La crisis del concepto tradicional de masculinidad ha traido como carambola la incorporación del cuerpo del hombre al universo de los objetos de consumo. Después de haber pasado miles de años despiezando el cuerpo de la hembra (muslo, pechuga, talle, pantorrillas) es ahora la mujer la que despieza el cuerpo del hombre y es el cuerpo del hombre el que, transmitiéndole al producto determinados atributos, lo vende y lo hace apetecible.

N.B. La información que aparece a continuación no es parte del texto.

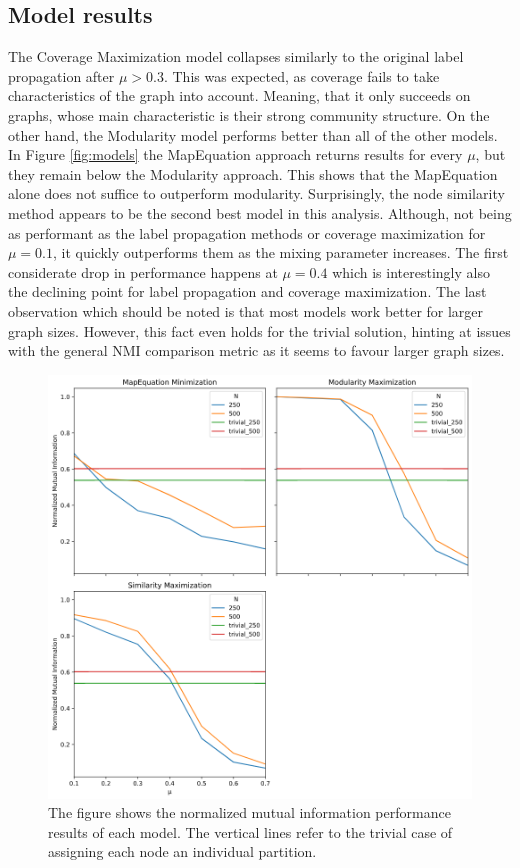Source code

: \documentclass[11pt, twocolumn]{article}
\begin{document}
\subsection{Model results}
The Coverage Maximization model collapses similarly to the original label propagation after $\mu>0.3$. This was expected, as coverage fails to take characteristics of the graph into account. Meaning, that it only succeeds on graphs, whose main characteristic is their strong community structure. On the other hand, the Modularity model performs better than all of the other models. In Figure \autoref{fig:models} the MapEquation approach returns results for every $\mu$, but they remain below the Modularity approach. This shows that the MapEquation alone does not suffice to outperform modularity. Surprisingly, the node similarity method appears to be the second best model in this analysis. Although, not being as performant as the label propagation methods or coverage maximization for $\mu=0.1$, it quickly outperforms them as the mixing parameter increases. The first considerate drop in performance happens at $\mu=0.4$ which is interestingly also the declining point for label propagation and coverage maximization. The last observation which should be noted is that most models work better for larger graph sizes. However, this fact even holds for the trivial solution, hinting at issues with the general NMI comparison metric as it seems to favour larger graph sizes.

\begin{figure}[h]
  \includegraphics[width=\linewidth]{models.png}
  \caption{The figure shows the normalized mutual information performance results of each model. The vertical lines refer to the trivial case of assigning each node an individual partition.}
  \label{fig:models}
\end{figure}
\end{document}
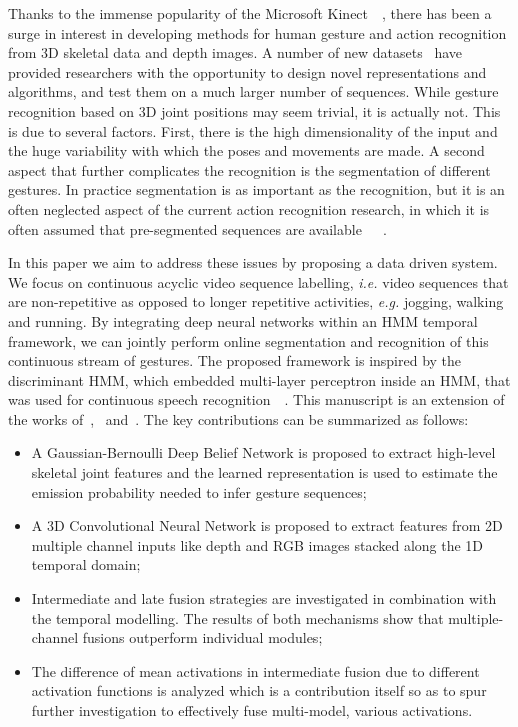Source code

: Thanks to the immense popularity of the Microsoft Kinect~\cite{shotton2011real}~\cite{lingshao2}, there has been a surge in interest in developing methods for human gesture and action recognition from 3D skeletal data and depth images.
A number of new datasets~\cite{ICMI,fothergill2012instructing,guyon2012chalearn,wang2012mining} have provided researchers with the opportunity to design novel representations and algorithms, and test them on a much larger number of sequences.
While gesture recognition based on 3D joint positions may seem trivial, it is actually not. This is due to several factors. First, there is the high dimensionality of the input and the huge variability with which the poses and movements are made.
A second aspect that further complicates the recognition is the segmentation of different gestures. In practice segmentation is as important as the recognition, but it is an often neglected aspect of the current action recognition research, in which it is often assumed that  pre-segmented sequences are available~\cite{laptev2005space}~\cite{marszalek09}~\cite{Kuehne11}.

In this paper we aim to address these issues by proposing a data driven system. We focus on continuous acyclic video sequence labelling, \emph{i.e.} video sequences that are non-repetitive as opposed to longer repetitive activities, \textit{e.g.} jogging, walking and running. By integrating deep neural networks within an HMM temporal framework, we can jointly perform online segmentation and recognition of this continuous stream of gestures. The proposed framework is inspired by the discriminant HMM, which embedded multi-layer perceptron inside an HMM, that was used for continuous speech recognition~\cite{renals1994connectionist}~\cite{bourlard1994connectionist}.
This manuscript is an extension of the works of~\cite{diwucvpr14},~\cite{wu2014deep} and~\cite{lio2014deep}.
The key contributions can be summarized as follows:
\begin{itemize}
\item A Gaussian-Bernoulli Deep Belief Network is proposed to extract high-level skeletal joint features and the learned representation is used to estimate the emission probability needed to infer gesture sequences;
\item A 3D Convolutional Neural Network  is proposed to extract features from 2D multiple channel inputs like  depth and RGB images stacked along the 1D temporal domain;
\item Intermediate and late fusion strategies are investigated in combination with the temporal modelling. The results of both mechanisms show that multiple-channel fusions outperform individual modules;
\item The difference of mean activations in intermediate fusion due to different activation functions is analyzed which is a contribution itself so as to spur further investigation to effectively fuse multi-model, various activations.
\end{itemize}

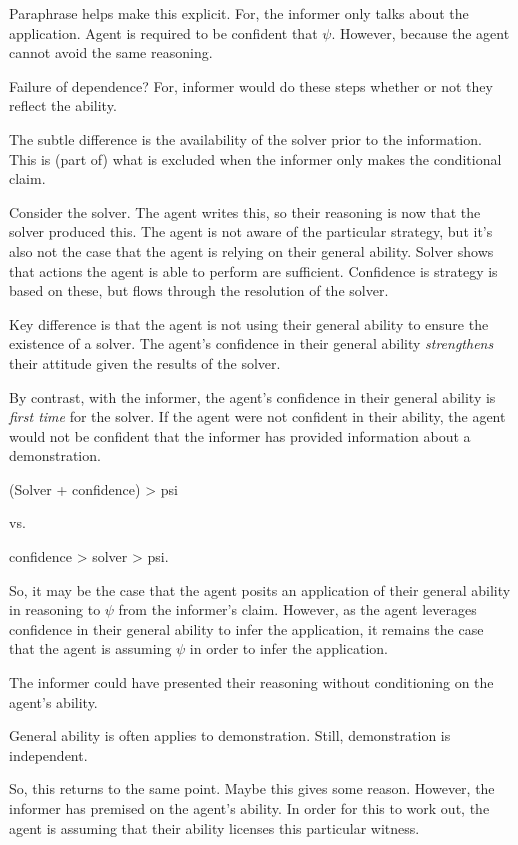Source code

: \documentclass[10pt]{article}
\begin{document}
Paraphrase helps make this explicit.
For, the informer only talks about the application.
Agent is required to be confident that \(\psi\).
However, because the agent cannot avoid the same reasoning.

Failure of dependence?
For, informer would do these steps whether or not they reflect the ability.

The subtle difference is the availability of the solver prior to the information.
This is (part of) what is excluded when the informer only makes the conditional claim.

Consider the solver.
The agent writes this, so their reasoning is now that the solver produced this.
The agent is not aware of the particular strategy, but it's also not the case that the agent is relying on their general ability.
Solver shows that actions the agent is able to perform are sufficient.
Confidence is strategy is based on these, but flows through the resolution of the solver.

Key difference is that the agent is not using their general ability to ensure the existence of a solver.
The agent's confidence in their general ability \emph{strengthens} their attitude given the results of the solver.

By contrast, with the informer, the agent's confidence in their general ability is \emph{first time} for the solver.
If the agent were not confident in their ability, the agent would not be confident that the informer has provided information about a demonstration.

(Solver + confidence) > psi

vs.\

confidence  > solver > psi.

So, it may be the case that the agent posits an application of their general ability in reasoning to \(\psi\) from the informer's claim.
However, as the agent leverages confidence in their general ability to infer the application, it remains the case that the agent is assuming \(\psi\) in order to infer the application.

The informer could have presented their reasoning without conditioning on the agent's ability.

General ability is often applies to demonstration.
Still, demonstration is independent.

So, this returns to the same point.
Maybe this gives some reason.
However, the informer has premised on the agent's ability.
In order for this to work out, the agent is assuming that their ability licenses this particular witness.
\end{document}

Los hombres usan Abanderado porque las mujeres compran Abanderado, decía un eslogan de mi infancia que vendía una marca de calzoncillos. Hoy, se podría decir que los hombres usan gayumbos Emporio Armani porque las mujeres (u otros hombres) compran para ellos calzoncillos Emporio Armani que han visto lucir a jugadores de fútbol, supermodelos o cantantes.
Por otro lado, en un mundo en el que la estabilidad laboral es una utopía y en el que la juventud se ha convertido en un factor decisivo a la hora de que alguien considere tu curriculum como apropiado para un puesto, los hombres tenemos que remediar la inseguridad aparentando una juventud permanente, haciendo dietas, levantando mancuernas, utilizando cremas que mi padre estaba convencido de no necesitar para reivindicar su valor ante el mundo. Es lo que una psicóloga llamaba el otro día en la televisión el “hombre-soldado”; ese hombre eternamente joven, en forma, elástico, complaciente, dispuesto siempre a obedecer a su jefe, en una perpétua edad para aprender los procedimientos de una empresa, mente siempre tan virgen como la piel sin arrugas de un niño, sin vicios, sin personalidad, sin edad.
La tragedia es que Cristiano Ronaldo se hará viejo, perderá su cara de niña y la atractiva vaciedad de sus ojos no podrá ser resucitada por ningún alarde de la luminotecnia ¿Qué pasará entonces? ¿Qué pasa con los cincuentones a los que aún les quedan treinta años de comer tres veces al día?
Esa es la respuesta que el sistema no ha encontrado todavía.
Besos de tu tío.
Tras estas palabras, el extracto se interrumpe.